Initiatives based on the Medical model often help disabled people by focusing on finding a cure or medical intervention to help the person lead a ‘normal’ life. These interventions might involve surgery, prosthetic limbs or cochlear implants – for example.

Public policies derived from this model place resources towards healthcare and rehabilitation. Separate (or segregated) public services may also be provided for disabled people such as ‘special’ education.

For example: a person with cerebral palsy who uses an electric wheelchair cannot enter a building because of steps to the main entrance. The Medical model of disability poses no solution to this situation because it focuses on “what’s wrong” with that individual’s body or function. There is nothing that can be done if all medical solutions have been exhausted. Short of carrying the disabled person or physically lift them and their chair up the steps and into the building, ultimately they are excluded. The medical model view of disability unfortunately encourages people to step back and avoid making an effort to be inclusive because ‘they are not doctors’ or there is ‘nothing they can do’.

The Medical model only identifies faults in the person’s body or faculties, it does not provide a solution that goes beyond a cure or aid or a prosthetic. This is why many service providers feel that providing a more inclusive service to disabled people is out of their remit.

The greatest majority of disabled people have gotten over their impairment and want to get on with life. They’ve been operated on, observed, prodded, analysed, medicated, labelled and have now had enough. They now want to live with their disability and participate in society like everyone else. Medical solutions stop with the person and do not consider what can be done in our enviroments and our attitudes to better accommodate disabled people.
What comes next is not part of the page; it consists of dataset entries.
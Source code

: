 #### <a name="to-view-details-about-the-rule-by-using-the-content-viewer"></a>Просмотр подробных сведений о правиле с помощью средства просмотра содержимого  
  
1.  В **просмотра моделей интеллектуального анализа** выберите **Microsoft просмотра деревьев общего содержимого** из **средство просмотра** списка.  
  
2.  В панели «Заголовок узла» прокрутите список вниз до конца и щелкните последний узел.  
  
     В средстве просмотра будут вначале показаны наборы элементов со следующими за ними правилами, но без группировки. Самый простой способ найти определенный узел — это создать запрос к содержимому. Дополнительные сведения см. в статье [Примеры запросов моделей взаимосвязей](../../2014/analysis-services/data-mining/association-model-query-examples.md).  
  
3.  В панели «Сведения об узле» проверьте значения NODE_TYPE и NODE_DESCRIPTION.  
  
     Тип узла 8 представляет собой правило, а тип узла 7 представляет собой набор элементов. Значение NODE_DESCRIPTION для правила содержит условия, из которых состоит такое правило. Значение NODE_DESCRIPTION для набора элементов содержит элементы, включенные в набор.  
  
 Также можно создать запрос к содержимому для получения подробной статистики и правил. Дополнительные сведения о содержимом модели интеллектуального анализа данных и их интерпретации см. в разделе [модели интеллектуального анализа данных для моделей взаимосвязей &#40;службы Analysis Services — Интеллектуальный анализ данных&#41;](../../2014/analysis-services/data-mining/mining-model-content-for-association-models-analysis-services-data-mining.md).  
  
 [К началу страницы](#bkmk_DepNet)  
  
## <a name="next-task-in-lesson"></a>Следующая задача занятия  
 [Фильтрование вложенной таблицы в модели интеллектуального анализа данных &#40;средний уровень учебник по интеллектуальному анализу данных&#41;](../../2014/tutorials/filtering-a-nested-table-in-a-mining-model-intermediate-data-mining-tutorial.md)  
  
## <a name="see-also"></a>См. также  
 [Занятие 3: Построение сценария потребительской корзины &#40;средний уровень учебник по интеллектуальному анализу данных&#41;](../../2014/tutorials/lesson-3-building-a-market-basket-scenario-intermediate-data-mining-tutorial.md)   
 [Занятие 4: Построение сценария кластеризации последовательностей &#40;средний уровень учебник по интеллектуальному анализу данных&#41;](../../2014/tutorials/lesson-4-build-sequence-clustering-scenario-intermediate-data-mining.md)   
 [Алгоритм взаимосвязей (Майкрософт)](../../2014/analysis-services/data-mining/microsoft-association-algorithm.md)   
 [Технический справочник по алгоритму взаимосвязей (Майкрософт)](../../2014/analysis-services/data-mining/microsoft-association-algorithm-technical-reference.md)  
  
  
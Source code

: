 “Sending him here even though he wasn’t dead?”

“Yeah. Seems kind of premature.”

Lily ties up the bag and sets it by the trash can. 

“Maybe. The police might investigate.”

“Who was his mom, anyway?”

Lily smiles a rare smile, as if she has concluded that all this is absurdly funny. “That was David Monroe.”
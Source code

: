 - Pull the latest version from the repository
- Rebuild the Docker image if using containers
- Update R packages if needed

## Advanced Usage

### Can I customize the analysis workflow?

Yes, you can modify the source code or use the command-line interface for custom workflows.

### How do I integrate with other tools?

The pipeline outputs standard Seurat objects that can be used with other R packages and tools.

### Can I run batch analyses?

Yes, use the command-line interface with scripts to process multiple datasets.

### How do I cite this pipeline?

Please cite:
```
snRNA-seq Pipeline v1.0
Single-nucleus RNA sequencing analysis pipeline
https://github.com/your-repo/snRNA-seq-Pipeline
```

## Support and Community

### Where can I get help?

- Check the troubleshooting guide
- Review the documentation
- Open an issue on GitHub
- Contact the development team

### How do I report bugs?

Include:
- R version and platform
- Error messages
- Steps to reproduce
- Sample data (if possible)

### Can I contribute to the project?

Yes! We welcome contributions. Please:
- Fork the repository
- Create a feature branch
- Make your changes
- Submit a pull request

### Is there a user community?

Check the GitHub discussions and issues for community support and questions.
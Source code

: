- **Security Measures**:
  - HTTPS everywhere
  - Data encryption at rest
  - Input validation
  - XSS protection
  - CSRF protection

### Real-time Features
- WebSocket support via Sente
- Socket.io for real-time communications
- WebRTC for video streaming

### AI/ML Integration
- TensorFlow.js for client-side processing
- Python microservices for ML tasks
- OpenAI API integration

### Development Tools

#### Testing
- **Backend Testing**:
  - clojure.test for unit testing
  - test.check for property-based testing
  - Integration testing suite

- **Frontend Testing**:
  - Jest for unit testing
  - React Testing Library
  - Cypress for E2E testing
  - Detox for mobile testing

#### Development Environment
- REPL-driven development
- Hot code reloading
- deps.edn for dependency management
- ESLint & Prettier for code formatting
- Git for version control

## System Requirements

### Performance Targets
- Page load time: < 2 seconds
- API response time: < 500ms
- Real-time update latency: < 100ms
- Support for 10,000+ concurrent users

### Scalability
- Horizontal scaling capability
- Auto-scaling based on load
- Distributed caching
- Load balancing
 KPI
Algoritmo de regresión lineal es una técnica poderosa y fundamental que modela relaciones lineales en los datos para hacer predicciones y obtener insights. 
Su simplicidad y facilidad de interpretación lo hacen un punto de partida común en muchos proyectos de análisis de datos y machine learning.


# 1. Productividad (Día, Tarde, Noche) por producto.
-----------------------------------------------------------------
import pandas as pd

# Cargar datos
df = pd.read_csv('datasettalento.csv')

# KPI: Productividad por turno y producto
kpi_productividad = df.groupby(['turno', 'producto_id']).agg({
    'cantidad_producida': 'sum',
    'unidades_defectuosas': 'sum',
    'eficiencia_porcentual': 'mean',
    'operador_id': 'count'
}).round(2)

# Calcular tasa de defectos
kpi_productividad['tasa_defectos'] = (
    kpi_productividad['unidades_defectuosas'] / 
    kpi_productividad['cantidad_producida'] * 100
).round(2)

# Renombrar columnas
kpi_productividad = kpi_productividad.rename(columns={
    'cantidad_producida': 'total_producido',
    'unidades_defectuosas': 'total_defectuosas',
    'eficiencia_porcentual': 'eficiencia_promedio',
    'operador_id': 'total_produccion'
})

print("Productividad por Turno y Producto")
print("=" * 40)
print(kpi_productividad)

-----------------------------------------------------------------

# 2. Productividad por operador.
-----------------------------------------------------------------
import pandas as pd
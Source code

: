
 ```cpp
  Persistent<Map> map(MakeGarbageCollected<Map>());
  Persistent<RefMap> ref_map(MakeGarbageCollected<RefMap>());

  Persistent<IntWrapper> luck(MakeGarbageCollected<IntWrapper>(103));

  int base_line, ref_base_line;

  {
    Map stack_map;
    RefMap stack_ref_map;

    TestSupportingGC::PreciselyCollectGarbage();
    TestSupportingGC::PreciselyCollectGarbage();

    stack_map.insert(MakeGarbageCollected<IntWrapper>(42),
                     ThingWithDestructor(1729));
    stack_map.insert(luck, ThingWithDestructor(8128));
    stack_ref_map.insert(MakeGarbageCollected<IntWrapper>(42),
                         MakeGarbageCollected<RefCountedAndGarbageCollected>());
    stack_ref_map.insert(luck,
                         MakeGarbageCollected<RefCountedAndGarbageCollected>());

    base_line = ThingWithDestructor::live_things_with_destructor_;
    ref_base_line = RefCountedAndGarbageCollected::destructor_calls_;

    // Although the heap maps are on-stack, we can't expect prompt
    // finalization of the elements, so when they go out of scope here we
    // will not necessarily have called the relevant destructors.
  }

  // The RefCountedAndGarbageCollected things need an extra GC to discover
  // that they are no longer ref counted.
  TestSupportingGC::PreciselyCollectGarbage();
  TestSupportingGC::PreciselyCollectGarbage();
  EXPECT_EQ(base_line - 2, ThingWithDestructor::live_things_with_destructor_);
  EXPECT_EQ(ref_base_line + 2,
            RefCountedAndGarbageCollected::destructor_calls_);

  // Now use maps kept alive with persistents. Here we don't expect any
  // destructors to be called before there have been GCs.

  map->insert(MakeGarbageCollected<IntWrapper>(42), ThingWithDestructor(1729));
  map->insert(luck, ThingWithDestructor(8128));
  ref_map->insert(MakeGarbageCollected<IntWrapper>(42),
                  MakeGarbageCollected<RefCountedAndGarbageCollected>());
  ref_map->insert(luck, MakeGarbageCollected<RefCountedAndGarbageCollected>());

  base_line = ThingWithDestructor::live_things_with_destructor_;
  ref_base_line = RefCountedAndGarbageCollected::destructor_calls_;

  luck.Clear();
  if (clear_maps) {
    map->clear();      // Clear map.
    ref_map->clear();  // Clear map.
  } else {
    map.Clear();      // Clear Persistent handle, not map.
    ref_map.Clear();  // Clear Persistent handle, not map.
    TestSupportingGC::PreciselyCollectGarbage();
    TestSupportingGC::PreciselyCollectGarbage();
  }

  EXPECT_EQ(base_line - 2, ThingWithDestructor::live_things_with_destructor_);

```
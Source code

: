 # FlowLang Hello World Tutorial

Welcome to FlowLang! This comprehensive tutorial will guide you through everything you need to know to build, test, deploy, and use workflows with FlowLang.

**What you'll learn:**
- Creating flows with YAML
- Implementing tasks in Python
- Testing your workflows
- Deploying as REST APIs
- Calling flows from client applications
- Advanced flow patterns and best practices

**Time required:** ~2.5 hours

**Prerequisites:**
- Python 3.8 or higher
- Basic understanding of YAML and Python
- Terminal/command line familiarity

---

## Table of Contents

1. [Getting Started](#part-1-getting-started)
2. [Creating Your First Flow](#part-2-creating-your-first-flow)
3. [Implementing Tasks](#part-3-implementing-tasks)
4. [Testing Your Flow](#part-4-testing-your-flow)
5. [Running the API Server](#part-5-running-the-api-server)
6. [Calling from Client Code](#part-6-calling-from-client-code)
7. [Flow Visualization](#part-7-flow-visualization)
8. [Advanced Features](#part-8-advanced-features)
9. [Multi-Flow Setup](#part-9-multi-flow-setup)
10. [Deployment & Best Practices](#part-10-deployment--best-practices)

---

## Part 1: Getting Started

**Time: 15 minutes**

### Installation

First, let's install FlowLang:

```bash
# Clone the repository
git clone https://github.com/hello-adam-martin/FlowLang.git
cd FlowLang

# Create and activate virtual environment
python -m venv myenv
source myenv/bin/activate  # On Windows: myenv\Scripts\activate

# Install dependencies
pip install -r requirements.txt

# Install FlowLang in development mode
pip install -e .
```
The medical way of identifying disability is important, especially at first, when every disabled person tries to help their physical or mental difficulties. But it’s not enough, especially as it does nothing to encourage society to take responsibility towards being more inclusive to disabled people.

At long last, the Social model – at a simple level – poses a better solution (still not perfect but useful) that helps us focus not on what is medically wrong with disabled people but what we can all do as a society to include everyone.